→ **TASK**: Pictures stay out, but every line of the data is copied exactly.

++++ DATASET RECORDS ++++

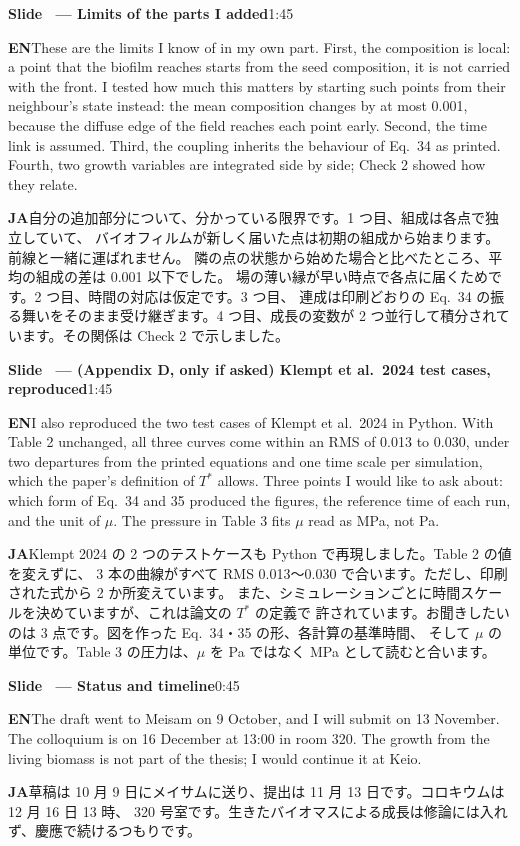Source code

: \documentclass[11pt,a4paper]{article}
\newcounter{sl}
\newcommand{\slide}[2]{\stepcounter{sl}\vspace{8pt}%
  {\color{c3}\large\bfseries Slide \thesl\ --- #1}\hfill{\small #2}\par\vspace{2pt}}
\newcommand{\EN}{\textbf{EN}\quad}
\newcommand{\JA}{\par\textbf{JA}\quad}
\begin{document}
\slide{Limits of the parts I added}{1:45}
\EN These are the limits I know of in my own part. First, the composition
is local: a point that the biofilm reaches starts from the seed composition,
it is not carried with the front. I tested how much this matters by
starting such points from their neighbour's state instead: the mean
composition changes by at most 0.001, because the diffuse edge of the field
reaches each point early. Second, the time link is assumed. Third, the
coupling inherits the behaviour of Eq.\ 34 as printed. Fourth, two growth
variables are integrated side by side; Check 2 showed how they relate.
\JA 自分の追加部分について、分かっている限界です。1 つ目、組成は各点で独立していて、
バイオフィルムが新しく届いた点は初期の組成から始まります。前線と一緒に運ばれません。
隣の点の状態から始めた場合と比べたところ、平均の組成の差は 0.001 以下でした。
場の薄い縁が早い時点で各点に届くためです。2 つ目、時間の対応は仮定です。3 つ目、
連成は印刷どおりの Eq.\ 34 の振る舞いをそのまま受け継ぎます。4 つ目、成長の変数が
2 つ並行して積分されています。その関係は Check 2 で示しました。

\slide{(Appendix D, only if asked) Klempt et al.\ 2024 test cases, reproduced}{1:45}
\EN I also reproduced the two test cases of Klempt et al.\ 2024 in Python.
With Table 2 unchanged, all three curves come within an RMS of 0.013 to 0.030, under
two departures from the printed equations and one time scale per
simulation, which the paper's definition of $T^*$ allows. Three points I
would like to ask about: which form of Eq.\ 34 and 35 produced the figures,
the reference time of each run, and the unit of $\mu$. The pressure in
Table 3 fits $\mu$ read as MPa, not Pa.
\JA Klempt 2024 の 2 つのテストケースも Python で再現しました。Table 2 の値を変えずに、
3 本の曲線がすべて RMS 0.013〜0.030 で合います。ただし、印刷された式から 2 か所変えています。
また、シミュレーションごとに時間スケールを決めていますが、これは論文の $T^*$ の定義で
許されています。お聞きしたいのは 3 点です。図を作った Eq.\ 34・35 の形、各計算の基準時間、
そして $\mu$ の単位です。Table 3 の圧力は、$\mu$ を Pa ではなく MPa として読むと合います。

\slide{Status and timeline}{0:45}
\EN The draft went to Meisam on 9 October, and I will submit on 13 November.
The colloquium is on 16 December at 13:00 in room 320. The growth from the
living biomass is not part of the thesis; I would continue it at Keio.
\JA 草稿は 10 月 9 日にメイサムに送り、提出は 11 月 13 日です。コロキウムは 12 月 16 日 13 時、
320 号室です。生きたバイオマスによる成長は修論には入れず、慶應で続けるつもりです。
\end{document}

++++

→ **SOLVED PROBLEM**:
Source code

: \documentclass[11pt,a4paper]{article}
\newcounter{sl}
\newcommand{\slide}[2]{\stepcounter{sl}\vspace{8pt}%
  {\color{c3}\large\bfseries Slide \thesl\ --- #1}\hfill{\small #2}\par\vspace{2pt}}
\newcommand{\EN}{\textbf{EN}\quad}
\newcommand{\JA}{\par\textbf{JA}\quad}
\begin{document}
\slide{Limits of the parts I added}{1:45}
\EN These are the limits I know of in my own part. First, the composition
is local: a point that the biofilm reaches starts from the seed composition,
it is not carried with the front. I tested how much this matters by
starting such points from their neighbour's state instead: the mean
composition changes by at most 0.001, because the diffuse edge of the field
reaches each point early. Second, the time link is assumed. Third, the
coupling inherits the behaviour of Eq.\ 34 as printed. Fourth, two growth
variables are integrated side by side; Check 2 showed how they relate.
\JA 自分の追加部分について、分かっている限界です。1 つ目、組成は各点で独立していて、
バイオフィルムが新しく届いた点は初期の組成から始まります。前線と一緒に運ばれません。
隣の点の状態から始めた場合と比べたところ、平均の組成の差は 0.001 以下でした。
場の薄い縁が早い時点で各点に届くためです。2 つ目、時間の対応は仮定です。3 つ目、
連成は印刷どおりの Eq.\ 34 の振る舞いをそのまま受け継ぎます。4 つ目、成長の変数が
2 つ並行して積分されています。その関係は Check 2 で示しました。

\slide{(Appendix D, only if asked) Klempt et al.\ 2024 test cases, reproduced}{1:45}
\EN I also reproduced the two test cases of Klempt et al.\ 2024 in Python.
With Table 2 unchanged, all three curves come within an RMS of 0.013 to 0.030, under
two departures from the printed equations and one time scale per
simulation, which the paper's definition of $T^*$ allows. Three points I
would like to ask about: which form of Eq.\ 34 and 35 produced the figures,
the reference time of each run, and the unit of $\mu$. The pressure in
Table 3 fits $\mu$ read as MPa, not Pa.
\JA Klempt 2024 の 2 つのテストケースも Python で再現しました。Table 2 の値を変えずに、
3 本の曲線がすべて RMS 0.013〜0.030 で合います。ただし、印刷された式から 2 か所変えています。
また、シミュレーションごとに時間スケールを決めていますが、これは論文の $T^*$ の定義で
許されています。お聞きしたいのは 3 点です。図を作った Eq.\ 34・35 の形、各計算の基準時間、
そして $\mu$ の単位です。Table 3 の圧力は、$\mu$ を Pa ではなく MPa として読むと合います。

\slide{Status and timeline}{0:45}
\EN The draft went to Meisam on 9 October, and I will submit on 13 November.
The colloquium is on 16 December at 13:00 in room 320. The growth from the
living biomass is not part of the thesis; I would continue it at Keio.
\JA 草稿は 10 月 9 日にメイサムに送り、提出は 11 月 13 日です。コロキウムは 12 月 16 日 13 時、
320 号室です。生きたバイオマスによる成長は修論には入れず、慶應で続けるつもりです。
\end{document}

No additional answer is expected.